Category Archives: My pathetic heart

The L word, Pics, CC+4, #3 and Love really IS a battlefield

It’s late at night and I’m going to overshare.  It’s not that I don’t recognize that I should create rules for myself – like maybe “If you know you are tired and are aware that you could be admitting/confessing information that may be best to NOT share on a public website – DON’T!!”  because I totally do.  I KNOW I should be careful when I’m tired but at the same time when I’m tired I can’t be bothered to follow rules.  GASP!  Yeah yeah – I know – I’m in love with rules but tiredness makes me EXTRA apathetic.

WHAT DOES THIS MEAN FOR YOU?? *big smiley face*

It means I’m going to give you a debriefing on CC+4, #3 and that new Jordin Spark’s craptastic song that I downloaded because well – LOVE IS A BATTLEFIELD – oh and I’m also going to explain why I am at war.

THAT’S RIGHT!  I’m AT WAR!!!or at least my heart is

LOVE IS A BATTLEFIELD

The song says “Don’t try to explain your mind I know what’s happening here.  One minute it’s love and suddenly it’s like the battlefield.  … I never meant to start a war.”

I’m trying to decide how to make this long story short – ah ha!  OUTLINE!!!

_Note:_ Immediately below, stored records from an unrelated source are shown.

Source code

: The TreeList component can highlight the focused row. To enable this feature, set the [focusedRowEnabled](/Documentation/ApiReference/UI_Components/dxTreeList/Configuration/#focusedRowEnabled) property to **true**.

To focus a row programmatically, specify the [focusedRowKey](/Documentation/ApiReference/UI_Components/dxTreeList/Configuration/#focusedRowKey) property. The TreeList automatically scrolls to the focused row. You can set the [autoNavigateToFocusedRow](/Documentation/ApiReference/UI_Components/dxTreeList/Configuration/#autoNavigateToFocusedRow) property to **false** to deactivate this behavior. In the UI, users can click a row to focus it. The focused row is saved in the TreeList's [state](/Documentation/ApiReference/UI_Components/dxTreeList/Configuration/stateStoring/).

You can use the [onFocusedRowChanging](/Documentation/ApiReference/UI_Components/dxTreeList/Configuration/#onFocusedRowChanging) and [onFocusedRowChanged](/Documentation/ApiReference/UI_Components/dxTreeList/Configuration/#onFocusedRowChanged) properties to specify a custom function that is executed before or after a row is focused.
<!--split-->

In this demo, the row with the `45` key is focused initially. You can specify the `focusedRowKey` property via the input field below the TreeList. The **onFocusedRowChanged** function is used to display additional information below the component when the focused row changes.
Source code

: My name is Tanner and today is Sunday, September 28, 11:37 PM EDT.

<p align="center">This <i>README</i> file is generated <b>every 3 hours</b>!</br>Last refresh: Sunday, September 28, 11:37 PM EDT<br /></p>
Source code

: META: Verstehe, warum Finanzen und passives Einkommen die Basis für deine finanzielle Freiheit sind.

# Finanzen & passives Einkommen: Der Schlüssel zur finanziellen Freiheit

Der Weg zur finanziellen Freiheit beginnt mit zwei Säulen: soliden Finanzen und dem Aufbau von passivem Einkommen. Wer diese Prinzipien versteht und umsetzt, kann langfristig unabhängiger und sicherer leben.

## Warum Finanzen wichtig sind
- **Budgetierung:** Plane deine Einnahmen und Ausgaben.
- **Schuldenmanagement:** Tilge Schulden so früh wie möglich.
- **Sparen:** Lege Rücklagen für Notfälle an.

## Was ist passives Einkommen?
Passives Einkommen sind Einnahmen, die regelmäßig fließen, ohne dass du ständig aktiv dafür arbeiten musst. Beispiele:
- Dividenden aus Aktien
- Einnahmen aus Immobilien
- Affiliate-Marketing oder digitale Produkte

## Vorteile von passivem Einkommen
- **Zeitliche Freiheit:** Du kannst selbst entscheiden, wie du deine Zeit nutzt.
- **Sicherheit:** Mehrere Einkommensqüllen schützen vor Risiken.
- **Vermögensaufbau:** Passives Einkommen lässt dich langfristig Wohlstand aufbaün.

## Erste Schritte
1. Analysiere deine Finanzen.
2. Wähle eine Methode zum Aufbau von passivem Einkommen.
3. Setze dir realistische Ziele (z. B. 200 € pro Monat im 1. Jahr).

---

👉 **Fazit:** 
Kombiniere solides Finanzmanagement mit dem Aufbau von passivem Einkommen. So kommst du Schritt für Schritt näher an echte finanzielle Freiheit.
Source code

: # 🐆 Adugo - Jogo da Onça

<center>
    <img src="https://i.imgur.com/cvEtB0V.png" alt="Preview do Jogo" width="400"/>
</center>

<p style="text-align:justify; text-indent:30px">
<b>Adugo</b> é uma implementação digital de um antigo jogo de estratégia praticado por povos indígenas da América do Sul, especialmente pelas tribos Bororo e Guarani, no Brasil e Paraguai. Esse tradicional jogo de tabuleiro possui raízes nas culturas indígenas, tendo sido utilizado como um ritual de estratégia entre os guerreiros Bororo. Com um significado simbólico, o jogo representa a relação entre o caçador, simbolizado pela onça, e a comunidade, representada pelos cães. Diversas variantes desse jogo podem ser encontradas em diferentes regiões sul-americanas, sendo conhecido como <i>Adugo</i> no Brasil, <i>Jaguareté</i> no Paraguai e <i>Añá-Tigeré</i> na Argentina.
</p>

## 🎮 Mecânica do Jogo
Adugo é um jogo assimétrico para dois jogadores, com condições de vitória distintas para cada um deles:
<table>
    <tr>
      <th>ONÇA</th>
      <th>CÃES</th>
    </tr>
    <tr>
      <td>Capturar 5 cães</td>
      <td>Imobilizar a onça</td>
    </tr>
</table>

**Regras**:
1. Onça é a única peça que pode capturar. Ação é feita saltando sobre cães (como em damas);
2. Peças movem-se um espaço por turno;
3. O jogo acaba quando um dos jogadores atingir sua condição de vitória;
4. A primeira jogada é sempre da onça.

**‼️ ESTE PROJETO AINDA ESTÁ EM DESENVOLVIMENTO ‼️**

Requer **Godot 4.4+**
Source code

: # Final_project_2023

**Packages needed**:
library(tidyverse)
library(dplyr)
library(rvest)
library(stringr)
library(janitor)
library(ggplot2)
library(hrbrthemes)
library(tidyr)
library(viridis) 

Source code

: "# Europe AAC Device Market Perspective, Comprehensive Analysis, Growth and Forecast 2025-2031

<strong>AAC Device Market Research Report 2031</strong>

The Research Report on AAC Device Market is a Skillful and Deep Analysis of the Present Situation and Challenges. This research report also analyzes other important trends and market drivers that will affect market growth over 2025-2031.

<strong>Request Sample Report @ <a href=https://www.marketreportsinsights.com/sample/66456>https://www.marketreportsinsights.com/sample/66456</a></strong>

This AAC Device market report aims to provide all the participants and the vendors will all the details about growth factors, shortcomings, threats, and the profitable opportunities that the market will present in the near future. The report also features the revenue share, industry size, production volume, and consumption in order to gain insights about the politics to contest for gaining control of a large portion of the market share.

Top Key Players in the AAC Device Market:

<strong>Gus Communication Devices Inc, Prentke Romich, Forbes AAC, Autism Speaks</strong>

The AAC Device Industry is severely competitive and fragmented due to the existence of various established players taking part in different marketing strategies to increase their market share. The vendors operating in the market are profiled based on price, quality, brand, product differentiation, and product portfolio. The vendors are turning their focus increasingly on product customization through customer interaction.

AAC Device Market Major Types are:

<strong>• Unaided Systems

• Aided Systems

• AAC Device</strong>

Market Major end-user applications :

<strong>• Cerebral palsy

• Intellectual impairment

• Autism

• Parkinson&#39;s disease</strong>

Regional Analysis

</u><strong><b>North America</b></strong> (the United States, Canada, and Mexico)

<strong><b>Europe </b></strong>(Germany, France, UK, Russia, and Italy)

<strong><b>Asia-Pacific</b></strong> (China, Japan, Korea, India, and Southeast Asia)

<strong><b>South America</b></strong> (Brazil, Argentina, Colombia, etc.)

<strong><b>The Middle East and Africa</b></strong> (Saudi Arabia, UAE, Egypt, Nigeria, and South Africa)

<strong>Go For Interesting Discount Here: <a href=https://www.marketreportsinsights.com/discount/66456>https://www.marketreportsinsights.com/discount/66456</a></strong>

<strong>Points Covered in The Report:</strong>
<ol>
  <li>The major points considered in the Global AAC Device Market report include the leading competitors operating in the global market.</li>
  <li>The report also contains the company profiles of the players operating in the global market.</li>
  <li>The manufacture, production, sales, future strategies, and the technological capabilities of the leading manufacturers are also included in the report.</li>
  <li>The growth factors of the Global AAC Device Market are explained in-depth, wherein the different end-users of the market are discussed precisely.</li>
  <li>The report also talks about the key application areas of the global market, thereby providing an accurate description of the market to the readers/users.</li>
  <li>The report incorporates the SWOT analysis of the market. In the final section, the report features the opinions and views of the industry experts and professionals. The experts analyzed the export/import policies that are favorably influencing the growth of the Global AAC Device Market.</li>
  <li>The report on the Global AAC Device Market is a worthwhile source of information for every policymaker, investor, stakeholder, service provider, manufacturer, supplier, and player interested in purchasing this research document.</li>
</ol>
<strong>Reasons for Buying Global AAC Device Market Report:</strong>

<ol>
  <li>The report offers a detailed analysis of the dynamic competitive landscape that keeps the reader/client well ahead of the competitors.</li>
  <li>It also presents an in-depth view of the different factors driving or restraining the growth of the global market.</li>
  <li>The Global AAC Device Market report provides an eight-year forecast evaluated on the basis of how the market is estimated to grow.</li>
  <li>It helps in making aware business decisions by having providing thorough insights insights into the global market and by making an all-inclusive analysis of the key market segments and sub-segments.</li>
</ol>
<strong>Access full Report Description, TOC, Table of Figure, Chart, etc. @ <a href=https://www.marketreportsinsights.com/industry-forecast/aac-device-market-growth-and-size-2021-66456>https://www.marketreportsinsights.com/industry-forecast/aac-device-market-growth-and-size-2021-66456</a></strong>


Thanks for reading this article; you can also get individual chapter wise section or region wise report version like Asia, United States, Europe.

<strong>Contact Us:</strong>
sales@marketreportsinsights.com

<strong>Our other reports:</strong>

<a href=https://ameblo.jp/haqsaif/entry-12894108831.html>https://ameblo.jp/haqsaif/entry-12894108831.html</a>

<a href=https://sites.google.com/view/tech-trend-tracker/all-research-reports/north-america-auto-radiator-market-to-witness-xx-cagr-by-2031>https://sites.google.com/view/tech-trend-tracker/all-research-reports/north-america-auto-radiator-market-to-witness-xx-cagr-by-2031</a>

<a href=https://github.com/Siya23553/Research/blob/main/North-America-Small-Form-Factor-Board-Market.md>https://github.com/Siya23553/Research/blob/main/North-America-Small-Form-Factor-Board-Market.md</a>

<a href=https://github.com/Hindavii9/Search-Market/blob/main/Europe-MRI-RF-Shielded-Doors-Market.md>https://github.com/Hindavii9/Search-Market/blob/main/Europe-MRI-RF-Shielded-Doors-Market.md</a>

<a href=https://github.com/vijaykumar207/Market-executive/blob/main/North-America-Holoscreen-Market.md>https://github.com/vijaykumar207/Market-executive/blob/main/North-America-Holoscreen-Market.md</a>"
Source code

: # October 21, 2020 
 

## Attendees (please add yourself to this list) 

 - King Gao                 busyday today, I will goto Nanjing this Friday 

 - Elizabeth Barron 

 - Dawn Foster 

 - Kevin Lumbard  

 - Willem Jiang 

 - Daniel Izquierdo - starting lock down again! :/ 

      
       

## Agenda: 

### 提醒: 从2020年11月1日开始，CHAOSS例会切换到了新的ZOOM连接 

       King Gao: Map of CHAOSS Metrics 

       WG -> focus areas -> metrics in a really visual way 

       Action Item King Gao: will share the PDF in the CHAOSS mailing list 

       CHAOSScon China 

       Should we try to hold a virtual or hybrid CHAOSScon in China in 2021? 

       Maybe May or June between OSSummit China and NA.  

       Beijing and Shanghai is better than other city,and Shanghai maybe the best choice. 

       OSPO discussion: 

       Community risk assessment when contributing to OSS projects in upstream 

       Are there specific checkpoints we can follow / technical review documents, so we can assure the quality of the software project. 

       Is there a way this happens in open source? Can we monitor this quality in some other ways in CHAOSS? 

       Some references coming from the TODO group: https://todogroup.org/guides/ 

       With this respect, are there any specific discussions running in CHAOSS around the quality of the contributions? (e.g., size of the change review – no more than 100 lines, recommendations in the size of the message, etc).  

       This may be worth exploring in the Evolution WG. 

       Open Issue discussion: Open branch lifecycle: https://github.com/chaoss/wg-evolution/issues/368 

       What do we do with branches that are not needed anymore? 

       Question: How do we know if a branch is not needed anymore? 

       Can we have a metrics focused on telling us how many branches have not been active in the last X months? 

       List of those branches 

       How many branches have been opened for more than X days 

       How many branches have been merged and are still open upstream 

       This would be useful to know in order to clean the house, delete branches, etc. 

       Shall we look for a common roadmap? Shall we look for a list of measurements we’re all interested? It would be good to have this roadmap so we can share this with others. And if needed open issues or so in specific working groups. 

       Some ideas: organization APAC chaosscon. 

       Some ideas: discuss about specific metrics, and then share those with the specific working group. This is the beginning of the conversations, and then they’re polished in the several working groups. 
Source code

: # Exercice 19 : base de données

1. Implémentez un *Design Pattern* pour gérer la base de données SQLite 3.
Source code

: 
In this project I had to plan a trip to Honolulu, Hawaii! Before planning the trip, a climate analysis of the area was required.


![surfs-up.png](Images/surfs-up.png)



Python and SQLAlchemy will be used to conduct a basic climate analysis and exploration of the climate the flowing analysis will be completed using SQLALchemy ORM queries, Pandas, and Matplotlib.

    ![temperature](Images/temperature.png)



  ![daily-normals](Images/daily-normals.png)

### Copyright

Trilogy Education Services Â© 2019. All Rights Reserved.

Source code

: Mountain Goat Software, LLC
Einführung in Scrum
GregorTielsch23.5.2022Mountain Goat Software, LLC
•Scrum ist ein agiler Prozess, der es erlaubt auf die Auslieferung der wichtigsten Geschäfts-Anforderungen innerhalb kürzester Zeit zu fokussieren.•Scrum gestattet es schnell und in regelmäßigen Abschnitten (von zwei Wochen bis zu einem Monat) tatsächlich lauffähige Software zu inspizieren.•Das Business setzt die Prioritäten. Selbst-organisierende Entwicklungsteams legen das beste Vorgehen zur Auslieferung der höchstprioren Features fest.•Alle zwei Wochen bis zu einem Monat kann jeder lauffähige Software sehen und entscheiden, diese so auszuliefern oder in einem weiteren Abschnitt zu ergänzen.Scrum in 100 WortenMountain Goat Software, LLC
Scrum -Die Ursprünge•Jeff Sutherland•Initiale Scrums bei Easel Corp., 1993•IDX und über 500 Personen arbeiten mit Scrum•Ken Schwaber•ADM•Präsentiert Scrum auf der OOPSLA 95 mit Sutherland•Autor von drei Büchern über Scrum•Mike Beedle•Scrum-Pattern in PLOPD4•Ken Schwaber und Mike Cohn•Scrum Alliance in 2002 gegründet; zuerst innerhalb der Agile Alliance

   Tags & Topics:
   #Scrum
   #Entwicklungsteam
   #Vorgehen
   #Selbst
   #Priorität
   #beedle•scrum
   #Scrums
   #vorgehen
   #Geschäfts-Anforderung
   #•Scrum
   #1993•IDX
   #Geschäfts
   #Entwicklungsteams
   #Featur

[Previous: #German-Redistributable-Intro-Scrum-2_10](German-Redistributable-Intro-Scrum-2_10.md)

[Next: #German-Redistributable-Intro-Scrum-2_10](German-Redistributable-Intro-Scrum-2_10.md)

  1. #3 calls and quizzes me on my “sportiness”
  2. I wonder why the BLEEP he’s telling me he wants to get me into the gym
  3. #3 confesses he thinks I’m wonderful
  4. I say, “Yeah except you think I’m fat.”
  5. #3 FREAKS OUT!!  He just wanted to spend quality time with me
  6. I think “oopsie!”
  7. #3 decides we don’t understand each other and wants to get to know the “real me”
  8. #3 tries to upset me
  9. I get upset
  10. #3 drops the L bomb

#3 DROPS THE L BOMB!!!!!!

And then I say, “What?  No I don’t think so.  You can’t drop that on me right now while you’re PURPOSEFULLY TRYING TO MAKE ME UPSET!!”

He blah blah blahs some more and his phone dies.  And I’m left bewildered.

And then I went boating and well – see for yourself.  Me w/CC+4.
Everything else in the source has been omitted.